Ca2+ signaling and metabolic stress-induced pancreatic β-cell failure

Abstract

Early in the development of Type 2 diabetes (T2D), metabolic stress brought on by insulin resistance and nutrient overload causes β-cell hyperstimulation. Herein we summarize recent studies that have explored the premise that an increase in the intracellular Ca²⁺ concentration ([Ca²⁺]_i), brought on by persistent metabolic stimulation of β-cells, causes β-cell dysfunction and failure by adversely affecting β-cell function, structure, and identity. This mini-review builds on several recent reviews that also describe how excess [Ca²⁺]_i impairs β-cell function.

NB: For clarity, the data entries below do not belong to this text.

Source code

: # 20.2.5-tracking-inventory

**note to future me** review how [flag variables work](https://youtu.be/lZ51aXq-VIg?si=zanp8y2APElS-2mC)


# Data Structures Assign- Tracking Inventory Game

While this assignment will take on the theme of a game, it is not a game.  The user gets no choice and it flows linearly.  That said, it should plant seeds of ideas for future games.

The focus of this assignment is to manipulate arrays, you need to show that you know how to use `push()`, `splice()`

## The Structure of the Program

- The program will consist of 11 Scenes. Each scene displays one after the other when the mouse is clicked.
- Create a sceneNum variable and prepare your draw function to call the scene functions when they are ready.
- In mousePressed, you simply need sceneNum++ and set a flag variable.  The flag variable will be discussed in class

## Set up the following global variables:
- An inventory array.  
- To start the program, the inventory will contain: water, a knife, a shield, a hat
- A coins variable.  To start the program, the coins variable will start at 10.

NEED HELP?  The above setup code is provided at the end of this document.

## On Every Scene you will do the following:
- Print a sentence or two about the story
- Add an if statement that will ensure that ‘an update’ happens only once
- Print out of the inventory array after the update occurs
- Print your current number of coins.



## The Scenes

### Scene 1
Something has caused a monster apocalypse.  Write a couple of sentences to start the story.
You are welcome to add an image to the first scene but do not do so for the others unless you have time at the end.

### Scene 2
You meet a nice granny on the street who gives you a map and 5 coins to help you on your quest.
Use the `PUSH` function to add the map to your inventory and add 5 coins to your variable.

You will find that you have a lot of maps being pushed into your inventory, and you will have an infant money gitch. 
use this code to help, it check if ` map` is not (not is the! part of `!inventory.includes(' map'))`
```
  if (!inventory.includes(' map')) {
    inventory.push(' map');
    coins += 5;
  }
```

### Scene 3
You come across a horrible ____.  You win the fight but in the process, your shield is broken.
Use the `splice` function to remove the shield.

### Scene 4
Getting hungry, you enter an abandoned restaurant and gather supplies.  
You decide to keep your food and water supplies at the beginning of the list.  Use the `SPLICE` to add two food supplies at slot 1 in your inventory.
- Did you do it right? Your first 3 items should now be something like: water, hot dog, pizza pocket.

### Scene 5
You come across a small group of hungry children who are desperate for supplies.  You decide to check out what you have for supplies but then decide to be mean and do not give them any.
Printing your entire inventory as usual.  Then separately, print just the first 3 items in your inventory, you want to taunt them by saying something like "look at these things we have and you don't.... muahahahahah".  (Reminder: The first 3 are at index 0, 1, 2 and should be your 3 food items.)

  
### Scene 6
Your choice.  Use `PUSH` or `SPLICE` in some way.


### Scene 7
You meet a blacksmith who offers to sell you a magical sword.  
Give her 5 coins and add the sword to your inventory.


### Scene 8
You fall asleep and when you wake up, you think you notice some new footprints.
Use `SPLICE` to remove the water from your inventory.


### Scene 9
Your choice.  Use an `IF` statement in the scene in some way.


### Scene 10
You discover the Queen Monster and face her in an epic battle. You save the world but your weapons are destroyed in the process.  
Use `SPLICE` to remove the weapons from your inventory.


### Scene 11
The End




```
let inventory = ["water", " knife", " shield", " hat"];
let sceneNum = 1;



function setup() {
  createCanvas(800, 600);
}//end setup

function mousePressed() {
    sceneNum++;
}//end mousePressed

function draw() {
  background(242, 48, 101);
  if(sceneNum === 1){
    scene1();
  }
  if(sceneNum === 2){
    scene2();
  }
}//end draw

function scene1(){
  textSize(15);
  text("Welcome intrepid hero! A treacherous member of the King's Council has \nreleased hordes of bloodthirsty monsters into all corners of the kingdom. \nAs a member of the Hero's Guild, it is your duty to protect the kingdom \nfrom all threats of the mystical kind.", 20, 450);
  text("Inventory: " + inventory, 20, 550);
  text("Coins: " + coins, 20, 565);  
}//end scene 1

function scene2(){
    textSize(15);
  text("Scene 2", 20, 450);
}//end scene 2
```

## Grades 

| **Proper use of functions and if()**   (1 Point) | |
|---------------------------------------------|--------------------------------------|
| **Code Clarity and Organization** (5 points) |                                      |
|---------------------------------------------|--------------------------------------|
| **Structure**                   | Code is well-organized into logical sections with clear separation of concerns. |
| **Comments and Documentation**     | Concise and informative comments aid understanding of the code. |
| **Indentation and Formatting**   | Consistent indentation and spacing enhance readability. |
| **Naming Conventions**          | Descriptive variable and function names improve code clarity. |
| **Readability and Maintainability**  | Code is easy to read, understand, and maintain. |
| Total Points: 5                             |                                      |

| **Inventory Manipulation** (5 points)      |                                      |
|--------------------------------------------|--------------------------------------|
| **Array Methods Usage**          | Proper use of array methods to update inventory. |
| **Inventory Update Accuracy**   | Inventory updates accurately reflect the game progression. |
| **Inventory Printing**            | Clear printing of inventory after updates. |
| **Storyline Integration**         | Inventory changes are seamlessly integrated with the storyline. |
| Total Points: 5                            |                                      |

Keywords: Ca2+ signaling; dedifferentiation; gene expression; metabolic stress; pancreatic β-cells; type 2 diabetes.

Figure 1

A multifaceted role for [Ca²⁺]_i in β-cell function. Hyperglycemia and other insulin secretagogues cause [Ca²⁺]_i in β-cells to increase. (A) Metabolism-stimulated insulin secretion. Glucose and amino acid metabolism lead to an increase in the ATP/ADP ratio, causing K_ATP (ATP-sensitive) potassium channel closure, plasma membrane depolarization, and the opening of voltage‐gated Ca²⁺ channels (VDCC) triggering transient increases in intracellular Ca²⁺ concentrations ([Ca²⁺]_i). The transient spikes in [Ca²⁺]_i stimulate docking and exocytosis of insulin vesicles. The activity of K_ATP and VDCC channels can be blocked with tolbutamide (a sulfonylurea) and verapamil, respectively. (B) Adaptive regulation. Hormones, cytokines, neurotransmitters, and certain fatty acids and metabolites that signal through G protein-coupled receptors (GPCRs) activate intracellular signal transduction pathways that cause Ca²⁺ efflux/influx from intracellular stores/extracellular space. GPCR-induced alterations in [Ca²⁺]_i modify other metabolism-based insulin secretory responses. In addition, Ca²⁺ signaling to the nucleus alters the expression Ca²⁺-dependent transcription factors that control many cellular functions.

Figure 2

A model for the development of T2D that considers the role of metabolic-stress and [Ca²⁺]_i. This model illustrates the stepwise failure of β-cells in response to metabolic stress. 1) In healthy individuals β-cells have normal [Ca²⁺]_i levels. 2) In pre-diabetes, environmental factors such as age, sex, genetic makeup, obesity, and overnutrition cause insulin resistance and an increase in insulin demand resulting in mild metabolic stress. Transient elevations of the blood glucose and other insulin secretagogues cause the hyperstimulation of β-cells and small increases in [Ca²⁺]_i. Initially, the increase in Ca²⁺-signaling stimulate insulin secretion, β-cell proliferation and other adaptive responses that continue to maintain glycemia and compensate for increased insulin demand. 3) The limited ability of β-cells to compensate together with a continuing rise in metabolic stress cause further increases in [Ca²⁺]_i. A tipping point occurs where a network of Ca²⁺-regulated genes crucial for maintaining Ca²⁺ homeostasis and β-cell function becomes maladaptive. 4) The maladaptive changes brought on by chronically elevated [Ca²⁺]_i cause the loss of β-cell identity and function, with β-cells entering a decompensation stage where they can no longer secrete enough insulin to maintain normal blood glucose. Glucolipotoxicity further accelerates the loss of β-cell function, identity and viability, therefore resulting in overt T2D. The increased gray shading of β-cells from left to right indicates increasing loss of β-cell identity and function. The * indicates a tipping point.